** Opening Supplied data block **

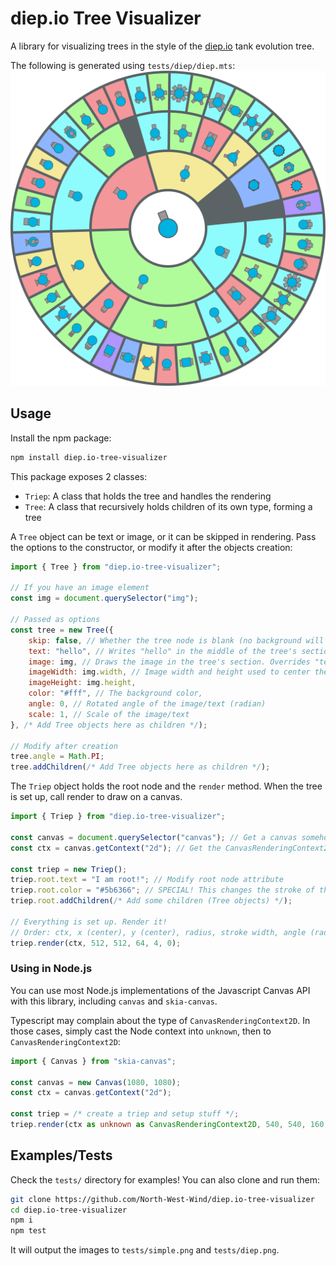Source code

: # diep.io Tree Visualizer
A library for visualizing trees in the style of the [diep.io](https://diep.io) tank evolution tree.

The following is generated using `tests/diep/diep.mts`:  
![diep.io evolution tree](tests/diep.png)

## Usage
Install the npm package:
```bash
npm install diep.io-tree-visualizer
```

This package exposes 2 classes:
- `Triep`: A class that holds the tree and handles the rendering
- `Tree`: A class that recursively holds children of its own type, forming a tree

A `Tree` object can be text or image, or it can be skipped in rendering. Pass the options to the constructor, or modify it after the objects creation:
```js
import { Tree } from "diep.io-tree-visualizer";

// If you have an image element
const img = document.querySelector("img");

// Passed as options
const tree = new Tree({
	skip: false, // Whether the tree node is blank (no background will be rendered)
	text: "hello", // Writes "hello" in the middle of the tree's section
	image: img, // Draws the image in the tree's section. Overrides "text"
	imageWidth: img.width, // Image width and height used to center the image in the tree
	imageHeight: img.height,
	color: "#fff", // The background color,
	angle: 0, // Rotated angle of the image/text (radian)
	scale: 1, // Scale of the image/text
}, /* Add Tree objects here as children */);

// Modify after creation
tree.angle = Math.PI;
tree.addChildren(/* Add Tree objects here as children */);
```

The `Triep` object holds the root node and the `render` method.
When the tree is set up, call render to draw on a canvas.
```js
import { Triep } from "diep.io-tree-visualizer";

const canvas = document.querySelector("canvas"); // Get a canvas somehow
const ctx = canvas.getContext("2d"); // Get the CanvasRenderingContext2D

const triep = new Triep();
triep.root.text = "I am root!"; // Modify root node attribute
triep.root.color = "#5b6366"; // SPECIAL! This changes the stroke of the entire tree circle
triep.root.addChildren(/* Add some children (Tree objects) */);

// Everything is set up. Render it!
// Order: ctx, x (center), y (center), radius, stroke width, angle (radian)
triep.render(ctx, 512, 512, 64, 4, 0);
```

### Using in Node.js
You can use most Node.js implementations of the Javascript Canvas API with this library, including `canvas` and `skia-canvas`.

Typescript may complain about the type of `CanvasRenderingContext2D`. In those cases, simply cast the Node context into `unknown`, then to `CanvasRenderingContext2D`:
```ts
import { Canvas } from "skia-canvas";

const canvas = new Canvas(1080, 1080);
const ctx = canvas.getContext("2d");

const triep = /* create a triep and setup stuff */;
triep.render(ctx as unknown as CanvasRenderingContext2D, 540, 540, 160, 16);
```

## Examples/Tests
Check the `tests/` directory for examples! You can also clone and run them:
```bash
git clone https://github.com/North-West-Wind/diep.io-tree-visualizer
cd diep.io-tree-visualizer
npm i
npm test
```

It will output the images to `tests/simple.png` and `tests/diep.png`.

** Closing Supplied data block **

▶ [What is required]: Copy every line of the data that carries the word "querySelector".

▶ [Exercise response]:
const img = document.querySelector("img");
const canvas = document.querySelector("canvas"); // Get a canvas somehow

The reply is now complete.